Viva Wert i su ministrillo


Sepultura de Ramon Llull en la iglesia de Sant Francesc de Palma.
Sepultura de Ramon Llull en la iglesia de Sant Francesc de Palma. 

En la UIB se recibe una llamada del Ministerio de Educación y Cultura: "¿Qué sueldo cobra Ramon Llull?", pregunta una asesora al director de la Cátedra que lleva el nombre del filósofo y escritor mallorquín fallecido en 1315. Esta fue la anécdota que narró en el pleno del Consell de Mallorca Joan Font, portavoz de Més en la institución insular, y que dejó helado a más de uno. "Es increíble. Cuando creía que desde el ministerio que dirige el gran Wert no me podían sorprender más...¡Zas!", decía una sorprendidísima lectora, mientras otro internauta se preguntaba: "¿Y son estas personas las que van a mejorar la Educación de este país?"
Después de que DIARIO de MALLORCA se hiciera eco de la narración del conseller de Més, miles de personas convirtieron la noticia en una de las más comentadas y compartidas de la red. Hasta el mismísimo Ramon Llull, respondió a la ocurrencia desde su cuenta fake de Twitter: "Mort e en sepvltvra hac. En aqell temps ans cobrava vn real, o ben content ab vn qvuilo de taronjes em feien". 

"¡Entre el informe Trepitja y esto, estamos arreglados!", decía una lectora. Las reacciones se movían entre la ironía y la indignación: "¿Cuánto cobra la asesora que preguntó cuánto cobraba Ramon Llull?", se preguntaban algunos. "Esto nos pasa por tener unos representantes que por el mero hecho de ser fieles al partido, son premiados con un puesto", decía otro.

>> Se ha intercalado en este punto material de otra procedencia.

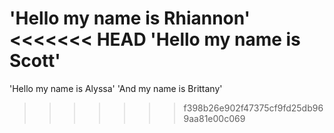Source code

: 'Hello my name is Rhiannon'
<<<<<<< HEAD
'Hello my name is Scott'
=======
'Hello my name is Alyssa'
'And my name is Brittany'
>>>>>>> f398b26e902f47375cf9fd25db969aa81e00c069
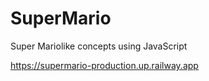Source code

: # SuperMario
Super Mariolike concepts using JavaScript

https://supermario-production.up.railway.app
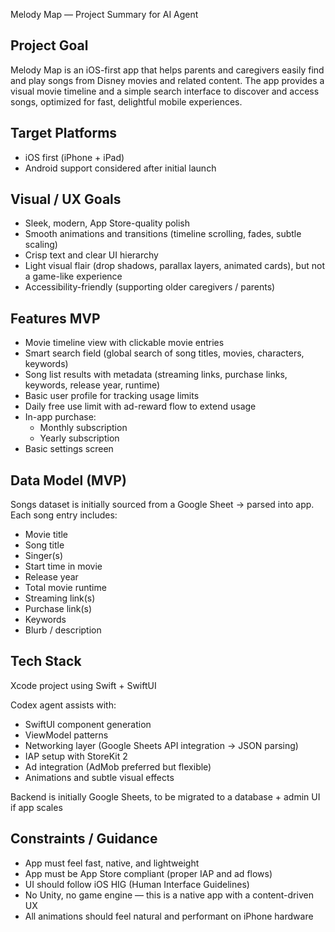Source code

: Melody Map — Project Summary for AI Agent

## Project Goal
Melody Map is an iOS-first app that helps parents and caregivers easily find and play songs from Disney movies and related content.
The app provides a visual movie timeline and a simple search interface to discover and access songs, optimized for fast, delightful mobile experiences.

## Target Platforms
- iOS first (iPhone + iPad)
- Android support considered after initial launch

## Visual / UX Goals
- Sleek, modern, App Store-quality polish
- Smooth animations and transitions (timeline scrolling, fades, subtle scaling)
- Crisp text and clear UI hierarchy
- Light visual flair (drop shadows, parallax layers, animated cards), but not a game-like experience
- Accessibility-friendly (supporting older caregivers / parents)

## Features MVP
- Movie timeline view with clickable movie entries
- Smart search field (global search of song titles, movies, characters, keywords)
- Song list results with metadata (streaming links, purchase links, keywords, release year, runtime)
- Basic user profile for tracking usage limits
- Daily free use limit with ad-reward flow to extend usage
- In-app purchase:
  - Monthly subscription
  - Yearly subscription
- Basic settings screen

## Data Model (MVP)
Songs dataset is initially sourced from a Google Sheet → parsed into app. Each song entry includes:
- Movie title
- Song title
- Singer(s)
- Start time in movie
- Release year
- Total movie runtime
- Streaming link(s)
- Purchase link(s)
- Keywords
- Blurb / description

## Tech Stack
Xcode project using Swift + SwiftUI

Codex agent assists with:
- SwiftUI component generation
- ViewModel patterns
- Networking layer (Google Sheets API integration → JSON parsing)
- IAP setup with StoreKit 2
- Ad integration (AdMob preferred but flexible)
- Animations and subtle visual effects

Backend is initially Google Sheets, to be migrated to a database + admin UI if app scales

## Constraints / Guidance
- App must feel fast, native, and lightweight
- App must be App Store compliant (proper IAP and ad flows)
- UI should follow iOS HIG (Human Interface Guidelines)
- No Unity, no game engine — this is a native app with a content-driven UX
- All animations should feel natural and performant on iPhone hardware
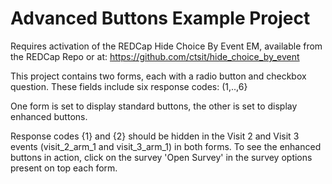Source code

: # Advanced Buttons Example Project

Requires activation of the REDCap Hide Choice By Event EM, available from the REDCap Repo or at:
https://github.com/ctsit/hide_choice_by_event

This project contains two forms, each with a radio button and checkbox question. These fields include six response codes: (1,..,6}

One form is set to display standard buttons, the other is set to display enhanced buttons.

Response codes {1} and {2} should be hidden in the Visit 2 and Visit 3 events (visit_2_arm_1 and visit_3_arm_1) in both forms. To see the enhanced buttons in action, click on the survey 'Open Survey' in the survey options present on top each form.
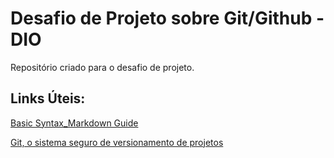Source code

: # Desafio de Projeto sobre Git/Github - DIO
Repositório criado para o desafio de projeto.

## Links Úteis:
[Basic Syntax_Markdown Guide](https://www.markdownguide.org/basic-syntax)

[Git, o sistema seguro de versionamento de projetos](https://www.hostgator.com.br/blog/git-o-sistema-de-controle/)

"Yo le hubiese dicho que cobra lo mismo que Cervantes para dirigir el instituto que lleva su nombre", "Cristóbal Colón seguro que está en algún paraíso fiscal" o "son cosas de la reforma laboral, al beato aun no le llegó la edad de jubilación", fueron otros de los comentarios jocosos de una noticia cuyo impacto traspasó las fronteras de Mallorca.
Ante el revuelo causado, la UIB aseguró no tener constancia de que se hubiera producido tal llamada, mientras que Font insistió en varias entrevistas a medios nacionales en que la historia era real y que quien se lo contó era " una fuente de absoluta solvencia".